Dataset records

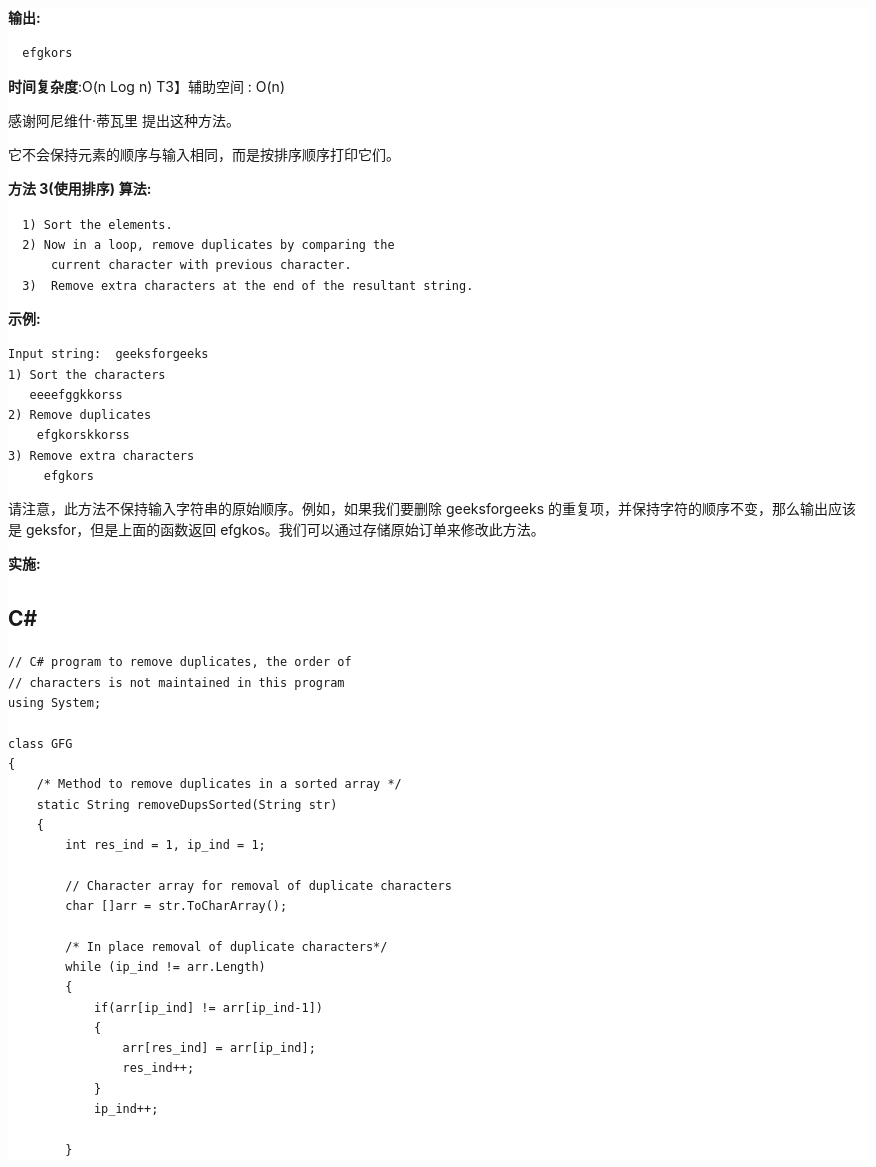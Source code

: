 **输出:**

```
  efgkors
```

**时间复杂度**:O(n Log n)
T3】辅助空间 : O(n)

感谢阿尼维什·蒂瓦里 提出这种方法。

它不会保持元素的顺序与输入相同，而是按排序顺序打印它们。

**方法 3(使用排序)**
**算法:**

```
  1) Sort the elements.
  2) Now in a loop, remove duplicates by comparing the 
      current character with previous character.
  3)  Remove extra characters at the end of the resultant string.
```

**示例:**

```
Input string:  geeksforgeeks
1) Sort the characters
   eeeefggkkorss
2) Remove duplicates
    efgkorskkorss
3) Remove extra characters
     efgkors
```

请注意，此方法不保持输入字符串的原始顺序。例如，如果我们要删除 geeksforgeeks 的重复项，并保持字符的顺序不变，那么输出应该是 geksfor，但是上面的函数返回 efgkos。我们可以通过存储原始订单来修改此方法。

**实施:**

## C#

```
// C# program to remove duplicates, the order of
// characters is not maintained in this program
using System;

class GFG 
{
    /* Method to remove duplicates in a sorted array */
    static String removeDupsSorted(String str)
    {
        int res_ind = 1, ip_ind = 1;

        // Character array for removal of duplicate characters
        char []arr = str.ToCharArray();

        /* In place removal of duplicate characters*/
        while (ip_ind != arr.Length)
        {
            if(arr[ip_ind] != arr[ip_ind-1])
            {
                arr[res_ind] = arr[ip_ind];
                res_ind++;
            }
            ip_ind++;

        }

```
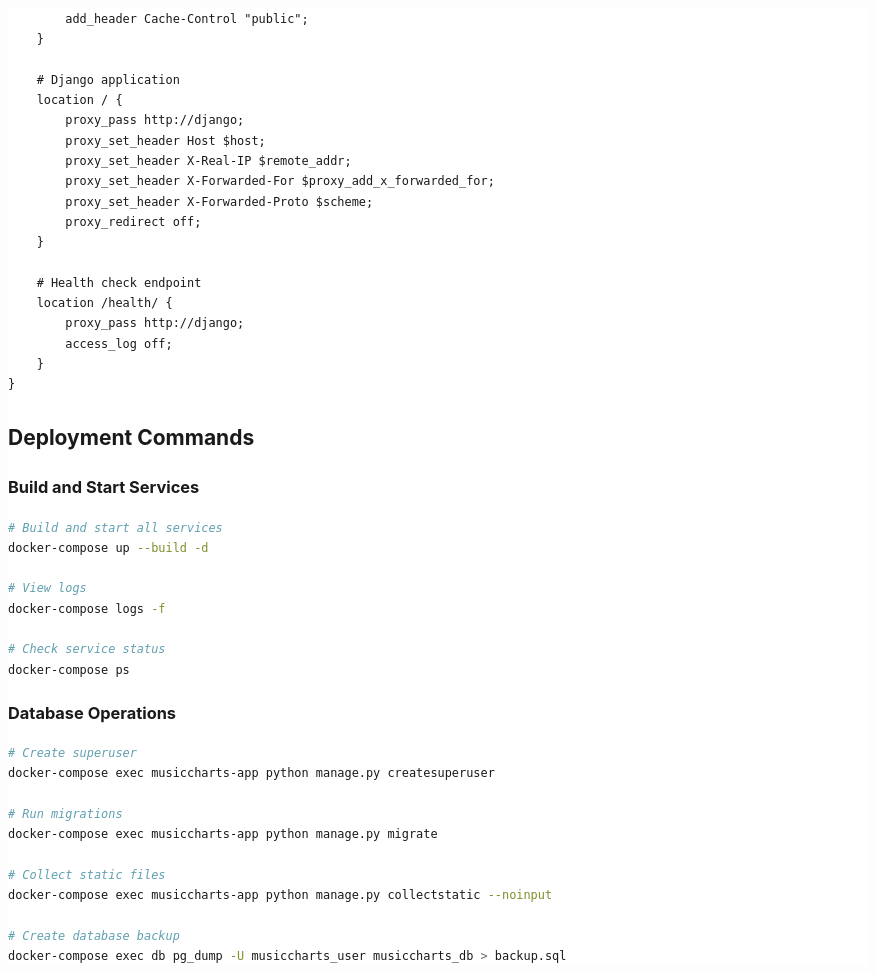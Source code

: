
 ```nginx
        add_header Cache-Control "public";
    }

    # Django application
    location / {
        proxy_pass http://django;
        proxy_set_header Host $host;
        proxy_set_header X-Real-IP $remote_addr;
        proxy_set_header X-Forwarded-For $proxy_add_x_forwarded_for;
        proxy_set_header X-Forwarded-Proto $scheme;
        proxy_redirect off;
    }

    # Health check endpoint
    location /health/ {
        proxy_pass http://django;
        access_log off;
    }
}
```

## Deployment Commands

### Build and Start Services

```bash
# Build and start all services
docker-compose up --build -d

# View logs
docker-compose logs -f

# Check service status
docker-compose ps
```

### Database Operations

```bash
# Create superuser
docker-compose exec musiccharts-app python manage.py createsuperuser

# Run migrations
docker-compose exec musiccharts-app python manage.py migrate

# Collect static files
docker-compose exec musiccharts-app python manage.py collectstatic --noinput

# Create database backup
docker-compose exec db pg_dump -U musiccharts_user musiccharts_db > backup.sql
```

> **Exercise directions**: A complete answer reproduces every line of the records in which the word "geeksforgeeks" occurs.

> **Response to this task**:
Input string:  geeksforgeeks
请注意，此方法不保持输入字符串的原始顺序。例如，如果我们要删除 geeksforgeeks 的重复项，并保持字符的顺序不变，那么输出应该是 geksfor，但是上面的函数返回 efgkos。我们可以通过存储原始订单来修改此方法。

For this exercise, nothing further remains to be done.